4. Assessment method according to claim 1, characterized in that, for masonry buildings, said analytical parameters include: type and organization of the resistant system (P1), quality of the resistant system (P2), conventional resistance (P3), position of the building and foundation (P4), horizontal elements (P5), planimetric configuration (P6), elevation configuration (P7), maximum distance between walls (P8), roofing (P9), non-structural elements (P10), current state (P11).
5. Assessment method according to claim 4, characterized in that, for aggregate buildings, said analytical parameters further comprise: interactions in height (P12), interactions in plan (P13), presence of staggered floors between the building and adjacent buildings (P14), typological and structural discontinuities (P15), % difference in holes in the facade (P16).
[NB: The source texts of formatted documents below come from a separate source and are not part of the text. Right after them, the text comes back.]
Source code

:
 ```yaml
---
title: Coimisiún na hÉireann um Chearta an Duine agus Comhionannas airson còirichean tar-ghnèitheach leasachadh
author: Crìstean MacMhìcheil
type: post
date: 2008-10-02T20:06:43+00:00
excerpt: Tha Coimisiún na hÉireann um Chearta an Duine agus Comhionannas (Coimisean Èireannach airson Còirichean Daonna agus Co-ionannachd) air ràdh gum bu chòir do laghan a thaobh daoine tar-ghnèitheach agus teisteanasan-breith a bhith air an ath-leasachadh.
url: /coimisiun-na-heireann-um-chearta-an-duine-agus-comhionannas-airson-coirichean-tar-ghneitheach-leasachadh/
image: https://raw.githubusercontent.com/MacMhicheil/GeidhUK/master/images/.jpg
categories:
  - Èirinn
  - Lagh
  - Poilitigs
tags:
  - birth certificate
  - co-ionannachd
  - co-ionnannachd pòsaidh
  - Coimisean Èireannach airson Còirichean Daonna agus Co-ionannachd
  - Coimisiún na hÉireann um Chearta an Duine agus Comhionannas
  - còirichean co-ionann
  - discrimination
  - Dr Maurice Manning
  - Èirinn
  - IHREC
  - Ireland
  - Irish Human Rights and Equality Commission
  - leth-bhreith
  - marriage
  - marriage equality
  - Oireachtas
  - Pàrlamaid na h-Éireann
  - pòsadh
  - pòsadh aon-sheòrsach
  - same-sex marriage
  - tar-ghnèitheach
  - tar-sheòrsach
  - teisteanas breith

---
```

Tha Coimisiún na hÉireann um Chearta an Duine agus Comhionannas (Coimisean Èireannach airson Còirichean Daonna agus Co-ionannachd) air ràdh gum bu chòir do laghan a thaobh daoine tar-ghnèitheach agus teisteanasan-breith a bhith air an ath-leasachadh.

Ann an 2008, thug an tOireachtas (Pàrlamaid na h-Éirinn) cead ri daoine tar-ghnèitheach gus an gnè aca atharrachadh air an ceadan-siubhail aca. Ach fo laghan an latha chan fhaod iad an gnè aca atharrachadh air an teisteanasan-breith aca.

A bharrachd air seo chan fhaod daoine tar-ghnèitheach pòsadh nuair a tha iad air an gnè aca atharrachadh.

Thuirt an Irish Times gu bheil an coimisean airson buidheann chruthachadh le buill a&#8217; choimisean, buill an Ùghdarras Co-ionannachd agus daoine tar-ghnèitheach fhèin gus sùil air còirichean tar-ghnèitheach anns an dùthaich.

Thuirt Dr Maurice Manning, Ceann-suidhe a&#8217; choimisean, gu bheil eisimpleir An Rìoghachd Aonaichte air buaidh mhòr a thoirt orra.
6. Assessment method according to claim 1, characterized in that, for reinforced concrete buildings, said analytical parameters include: type and organization of the resistant system (P′1), quality of the resistant system (P′2), conventional resistance (P′3), position of the building and foundation (P′4), horizontal elements (P′5), planimetric configuration (P′6), elevation configuration (P′7), connections and critical elements (P′8), elements with low ductility (P′9), non-structural elements (P′10), current state (P′11).
7. Assessment method according to claim 1, characterized in that said part of analytical parameters to be entered in said algorithm for the learning sample A includes parameters detectable on the field and parameters obtained by interference using Chi-Squared analysis.
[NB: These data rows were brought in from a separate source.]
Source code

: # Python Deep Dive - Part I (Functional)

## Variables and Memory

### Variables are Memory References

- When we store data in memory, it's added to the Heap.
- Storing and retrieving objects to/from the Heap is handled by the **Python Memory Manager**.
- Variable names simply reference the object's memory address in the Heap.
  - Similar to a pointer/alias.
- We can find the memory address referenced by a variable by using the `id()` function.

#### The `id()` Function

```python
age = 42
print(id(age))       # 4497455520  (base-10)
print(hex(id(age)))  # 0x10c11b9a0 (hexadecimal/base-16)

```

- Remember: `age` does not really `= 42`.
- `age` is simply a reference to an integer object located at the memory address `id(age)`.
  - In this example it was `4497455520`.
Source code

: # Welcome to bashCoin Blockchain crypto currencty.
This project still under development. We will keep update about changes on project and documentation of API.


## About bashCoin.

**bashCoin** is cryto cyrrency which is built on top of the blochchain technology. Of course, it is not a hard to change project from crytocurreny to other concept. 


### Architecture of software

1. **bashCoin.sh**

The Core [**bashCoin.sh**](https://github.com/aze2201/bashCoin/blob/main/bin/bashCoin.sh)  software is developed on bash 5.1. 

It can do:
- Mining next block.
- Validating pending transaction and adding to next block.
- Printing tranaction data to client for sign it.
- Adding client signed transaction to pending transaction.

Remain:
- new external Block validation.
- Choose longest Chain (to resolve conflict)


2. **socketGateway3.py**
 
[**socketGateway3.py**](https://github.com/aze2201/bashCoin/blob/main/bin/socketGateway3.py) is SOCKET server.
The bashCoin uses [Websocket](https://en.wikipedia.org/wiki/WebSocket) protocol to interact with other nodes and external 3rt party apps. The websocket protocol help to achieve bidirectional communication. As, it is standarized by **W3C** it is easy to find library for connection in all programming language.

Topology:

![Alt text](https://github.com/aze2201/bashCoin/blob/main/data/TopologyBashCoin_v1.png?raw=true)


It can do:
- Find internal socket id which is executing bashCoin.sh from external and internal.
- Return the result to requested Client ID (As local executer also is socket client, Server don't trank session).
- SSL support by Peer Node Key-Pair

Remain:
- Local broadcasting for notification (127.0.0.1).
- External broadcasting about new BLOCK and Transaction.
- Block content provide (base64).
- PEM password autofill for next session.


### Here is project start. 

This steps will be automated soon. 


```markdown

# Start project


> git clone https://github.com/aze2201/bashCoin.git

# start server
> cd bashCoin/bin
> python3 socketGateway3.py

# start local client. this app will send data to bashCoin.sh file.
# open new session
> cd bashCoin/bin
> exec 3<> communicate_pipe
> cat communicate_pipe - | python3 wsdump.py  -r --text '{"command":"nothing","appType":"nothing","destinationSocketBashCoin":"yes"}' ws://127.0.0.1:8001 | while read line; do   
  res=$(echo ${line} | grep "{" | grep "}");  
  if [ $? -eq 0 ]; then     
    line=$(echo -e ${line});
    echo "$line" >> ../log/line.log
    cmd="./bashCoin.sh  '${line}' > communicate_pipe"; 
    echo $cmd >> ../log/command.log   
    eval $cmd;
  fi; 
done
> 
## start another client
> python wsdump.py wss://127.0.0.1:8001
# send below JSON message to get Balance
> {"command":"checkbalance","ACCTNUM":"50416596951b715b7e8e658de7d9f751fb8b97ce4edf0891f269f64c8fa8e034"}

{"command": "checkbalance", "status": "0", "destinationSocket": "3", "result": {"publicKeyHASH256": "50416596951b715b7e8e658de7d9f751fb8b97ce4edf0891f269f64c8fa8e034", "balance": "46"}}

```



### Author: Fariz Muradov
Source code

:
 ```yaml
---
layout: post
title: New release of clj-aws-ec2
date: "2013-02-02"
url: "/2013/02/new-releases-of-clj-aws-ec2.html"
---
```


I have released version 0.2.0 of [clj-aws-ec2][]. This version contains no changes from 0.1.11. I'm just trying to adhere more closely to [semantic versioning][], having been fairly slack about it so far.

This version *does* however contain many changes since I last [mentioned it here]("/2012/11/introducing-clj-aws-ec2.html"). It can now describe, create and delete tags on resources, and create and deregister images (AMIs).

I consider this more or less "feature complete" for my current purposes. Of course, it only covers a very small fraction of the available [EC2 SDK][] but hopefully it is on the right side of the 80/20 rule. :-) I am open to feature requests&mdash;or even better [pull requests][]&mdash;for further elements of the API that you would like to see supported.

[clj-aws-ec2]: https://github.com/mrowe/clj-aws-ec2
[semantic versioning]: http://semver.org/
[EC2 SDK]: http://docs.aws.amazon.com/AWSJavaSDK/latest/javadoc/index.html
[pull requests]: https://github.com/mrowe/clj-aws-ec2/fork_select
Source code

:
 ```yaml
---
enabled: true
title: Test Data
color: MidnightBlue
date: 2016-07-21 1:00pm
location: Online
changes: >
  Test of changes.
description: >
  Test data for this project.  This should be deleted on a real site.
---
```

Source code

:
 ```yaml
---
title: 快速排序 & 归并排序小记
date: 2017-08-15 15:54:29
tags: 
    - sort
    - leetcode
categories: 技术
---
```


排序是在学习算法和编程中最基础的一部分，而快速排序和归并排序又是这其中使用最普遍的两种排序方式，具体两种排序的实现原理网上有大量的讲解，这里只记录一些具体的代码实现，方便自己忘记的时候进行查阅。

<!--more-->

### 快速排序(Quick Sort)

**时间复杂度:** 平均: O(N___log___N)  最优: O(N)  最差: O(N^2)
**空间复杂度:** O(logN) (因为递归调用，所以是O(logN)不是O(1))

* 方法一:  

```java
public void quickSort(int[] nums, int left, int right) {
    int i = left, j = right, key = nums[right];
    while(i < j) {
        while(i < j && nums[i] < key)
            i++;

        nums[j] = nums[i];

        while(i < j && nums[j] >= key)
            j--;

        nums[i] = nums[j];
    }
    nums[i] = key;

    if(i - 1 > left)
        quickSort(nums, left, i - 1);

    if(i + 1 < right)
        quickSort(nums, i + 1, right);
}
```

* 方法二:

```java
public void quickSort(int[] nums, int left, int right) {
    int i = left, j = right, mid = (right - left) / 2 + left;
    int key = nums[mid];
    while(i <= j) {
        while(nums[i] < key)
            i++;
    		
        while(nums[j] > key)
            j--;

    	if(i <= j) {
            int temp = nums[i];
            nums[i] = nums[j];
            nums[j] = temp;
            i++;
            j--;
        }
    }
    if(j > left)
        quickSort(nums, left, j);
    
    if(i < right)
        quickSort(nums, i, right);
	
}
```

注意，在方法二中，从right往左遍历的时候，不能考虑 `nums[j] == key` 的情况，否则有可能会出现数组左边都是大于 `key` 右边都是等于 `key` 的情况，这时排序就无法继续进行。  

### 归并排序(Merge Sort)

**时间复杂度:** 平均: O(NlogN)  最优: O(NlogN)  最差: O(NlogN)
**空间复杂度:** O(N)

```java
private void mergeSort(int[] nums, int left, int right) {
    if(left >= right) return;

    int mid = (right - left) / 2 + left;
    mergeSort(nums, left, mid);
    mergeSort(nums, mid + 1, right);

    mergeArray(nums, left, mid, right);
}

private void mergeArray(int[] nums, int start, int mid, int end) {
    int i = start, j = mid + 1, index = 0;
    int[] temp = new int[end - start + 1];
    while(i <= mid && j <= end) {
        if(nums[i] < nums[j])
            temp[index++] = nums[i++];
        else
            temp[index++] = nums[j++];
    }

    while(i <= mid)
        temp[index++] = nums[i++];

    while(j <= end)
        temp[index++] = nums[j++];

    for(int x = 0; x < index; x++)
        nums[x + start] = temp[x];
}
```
8. Assessment method according to claim 1, characterized in that said scientific analysis method is based on the so-called “expert judgement method”.
9. Assessment method according to claim 1, characterized in that said machine learning model is supervised learning.
10. Assessment method according to claim 9, characterized in that said supervised learning includes a classification algorithm.
11. Assessment method according to claim 10, characterized in that said classification algorithm is a decision tree algorithm.
12. Assessment method according to claim 1, characterized in that said degree of accuracy, precision and APS sensitivity is obtained by applying a confusion matrix.
13. Assessment method according to claim 1, characterized in that said predetermined value of the degree of accuracy, precision and sensitivity APS is equal to 90%.